=== Source data ===
_ _ _ _

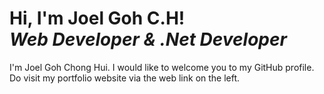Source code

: <!-- ### Hi there 👋 -->
 <!-- this is a comment -->
<!--
**joelgoh15/joelgoh15** is a ✨ _special_ ✨ repository because its `README.md` (this file) appears on your GitHub profile.

Here are some ideas to get you started:

- 🔭 I’m currently working on ...
- 🌱 I’m currently learning ...
- 👯 I’m looking to collaborate on ...
- 🤔 I’m looking for help with ...
- 💬 Ask me about ...
- 📫 How to reach me: ...
- 😄 Pronouns: ...
- ⚡ Fun fact: ...
-->



<!-- -------------------------------------------------------------------------------------------- -->
<!-- -------------------------------------------------------------------------------------------- -->
<!-- edit 1 -->

<h1>
  Hi, I'm Joel Goh C.H! <br/>
  <i>Web Developer & .Net Developer</i>
 </h1> 

<p>
  I'm Joel Goh Chong Hui. I would like to welcome you to my GitHub profile. Do visit my portfolio website 
  via the web link on the left.
</p>


<!-- ##Hi, I'm Joel Goh C.H! -->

_ _ _ _

=== Action item ===
Please transcribe the listing above verbatim and exclude every picture.

=== Result below ===
Source code

: <!-- ### Hi there 👋 -->
 <!-- this is a comment -->
<!--
**joelgoh15/joelgoh15** is a ✨ _special_ ✨ repository because its `README.md` (this file) appears on your GitHub profile.

Here are some ideas to get you started:

- 🔭 I’m currently working on ...
- 🌱 I’m currently learning ...
- 👯 I’m looking to collaborate on ...
- 🤔 I’m looking for help with ...
- 💬 Ask me about ...
- 📫 How to reach me: ...
- 😄 Pronouns: ...
- ⚡ Fun fact: ...
-->



<!-- -------------------------------------------------------------------------------------------- -->
<!-- -------------------------------------------------------------------------------------------- -->
<!-- edit 1 -->

<h1>
  Hi, I'm Joel Goh C.H! <br/>
  <i>Web Developer & .Net Developer</i>
 </h1> 

<p>
  I'm Joel Goh Chong Hui. I would like to welcome you to my GitHub profile. Do visit my portfolio website 
  via the web link on the left.
</p>


<!-- ##Hi, I'm Joel Goh C.H! -->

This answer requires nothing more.